O estado geral dos usuários, do ponto de vista clínico, psicoafetivo e relacional, estava altamente deteriorado, dificultando investimentos terapêuticos da ordem da inclusão social.

A partir dessas representações e da não identificação de documentos que atestem a existência de um projeto terapêutico para a “Residência Terapêutica”, percebemos que a unidade organizou-se em torno de ações assistenciais dirigidas ao atendimento das necessidades básicas dos usuários, diferentemente do Hospital-Dia e do CAPS, que se organizaram subsidiados por projetos terapêuticos próprios, como se evidencia na próxima fala:

[S2]Diante do meu pensar é um lugar que tem uma estrutura [funcional] muito

boa de[...] desde o amor de cada funcionário, desde as suas instalações, que melhorou muito devido às necessidades, devido ao procedimento deles [técnicos] tem melhorado, tem tentado se encaixar de acordo com as necessidades de cada um.

O que fica evidenciado nas falas é que esta forma de organização perdura até hoje, embora, com o tempo, vários aspectos tenham sido melhorados:

[S8]Hoje em dia, acho que já melhorou de 50% a 60%, só que o que eles

necessitam mesmo são as Residências Terapêuticas e uma qualidade melhor, com profissionais qualificados em termos de enfermagem, em termos de terapia ocupacional, em termos de psicologia, em termos de psiquiatria.
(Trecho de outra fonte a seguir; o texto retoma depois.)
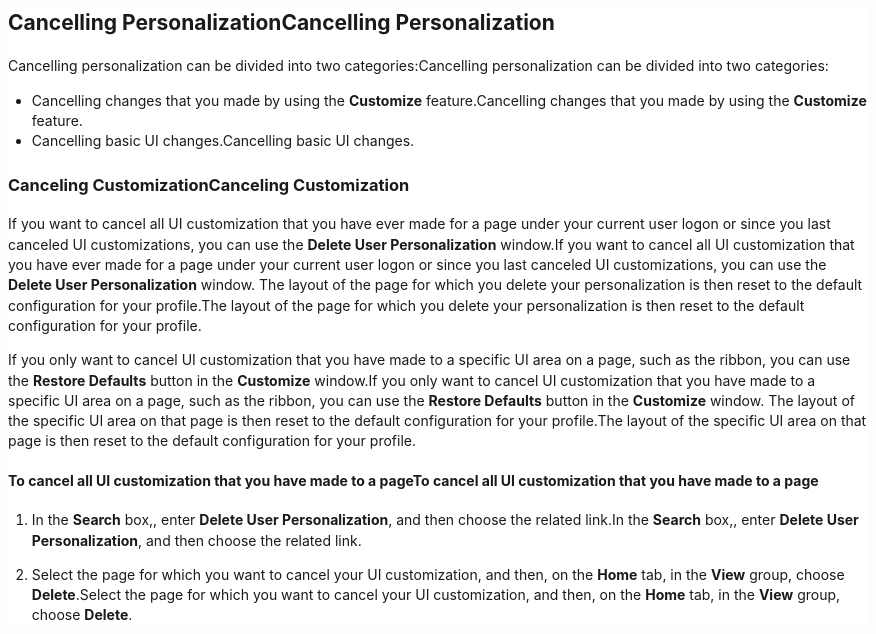 ## <a name="CancelPersonalization"></a><span data-ttu-id="f3d1d-329">Cancelling Personalization</span><span class="sxs-lookup"><span data-stu-id="f3d1d-329">Cancelling Personalization</span></span>
<span data-ttu-id="f3d1d-330">Cancelling personalization can be divided into two categories:</span><span class="sxs-lookup"><span data-stu-id="f3d1d-330">Cancelling personalization can be divided into two categories:</span></span>

-   <span data-ttu-id="f3d1d-331">Cancelling changes that you made by using the **Customize** feature.</span><span class="sxs-lookup"><span data-stu-id="f3d1d-331">Cancelling changes that you made by using the **Customize** feature.</span></span>
-   <span data-ttu-id="f3d1d-332">Cancelling basic UI changes.</span><span class="sxs-lookup"><span data-stu-id="f3d1d-332">Cancelling basic UI changes.</span></span>

### <a name="canceling-customization"></a><span data-ttu-id="f3d1d-333">Canceling Customization</span><span class="sxs-lookup"><span data-stu-id="f3d1d-333">Canceling Customization</span></span>
<span data-ttu-id="f3d1d-334">If you want to cancel all UI customization that you have ever made for a page under your current user logon or since you last canceled UI customizations, you can use the **Delete User Personalization** window.</span><span class="sxs-lookup"><span data-stu-id="f3d1d-334">If you want to cancel all UI customization that you have ever made for a page under your current user logon or since you last canceled UI customizations, you can use the **Delete User Personalization** window.</span></span> <span data-ttu-id="f3d1d-335">The layout of the page for which you delete your personalization is then reset to the default configuration for your profile.</span><span class="sxs-lookup"><span data-stu-id="f3d1d-335">The layout of the page for which you delete your personalization is then reset to the default configuration for your profile.</span></span>  

<span data-ttu-id="f3d1d-336">If you only want to cancel UI customization that you have made to a specific UI area on a page, such as the ribbon, you can use the **Restore Defaults** button in the **Customize** window.</span><span class="sxs-lookup"><span data-stu-id="f3d1d-336">If you only want to cancel UI customization that you have made to a specific UI area on a page, such as the ribbon, you can use the **Restore Defaults** button in the **Customize** window.</span></span> <span data-ttu-id="f3d1d-337">The layout of the specific UI area on that page is then reset to the default configuration for your profile.</span><span class="sxs-lookup"><span data-stu-id="f3d1d-337">The layout of the specific UI area on that page is then reset to the default configuration for your profile.</span></span>  

#### <a name="to-cancel-all-ui-customization-that-you-have-made-to-a-page"></a><span data-ttu-id="f3d1d-338">To cancel all UI customization that you have made to a page</span><span class="sxs-lookup"><span data-stu-id="f3d1d-338">To cancel all UI customization that you have made to a page</span></span>  

1.  <span data-ttu-id="f3d1d-339">In the **Search** box,, enter **Delete User Personalization**, and then choose the related link.</span><span class="sxs-lookup"><span data-stu-id="f3d1d-339">In the **Search** box,, enter **Delete User Personalization**, and then choose the related link.</span></span>  

2.  <span data-ttu-id="f3d1d-340">Select the page for which you want to cancel your UI customization, and then, on the **Home** tab, in the **View** group, choose **Delete**.</span><span class="sxs-lookup"><span data-stu-id="f3d1d-340">Select the page for which you want to cancel your UI customization, and then, on the **Home** tab, in the **View** group, choose **Delete**.</span></span>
Embora se tenha a noção de que as condições físico-funcionais da “Residência Terapêutica” tenham melhorado com o passar do tempo, há o reconhecimento de que os serviços residenciais terapêuticos implantados na comunidade trariam maior benefício aos usuários, assim como a existência de profissionais qualificados para atuar no contexto destes dispositivos terapêuticos e com esta clientela específica.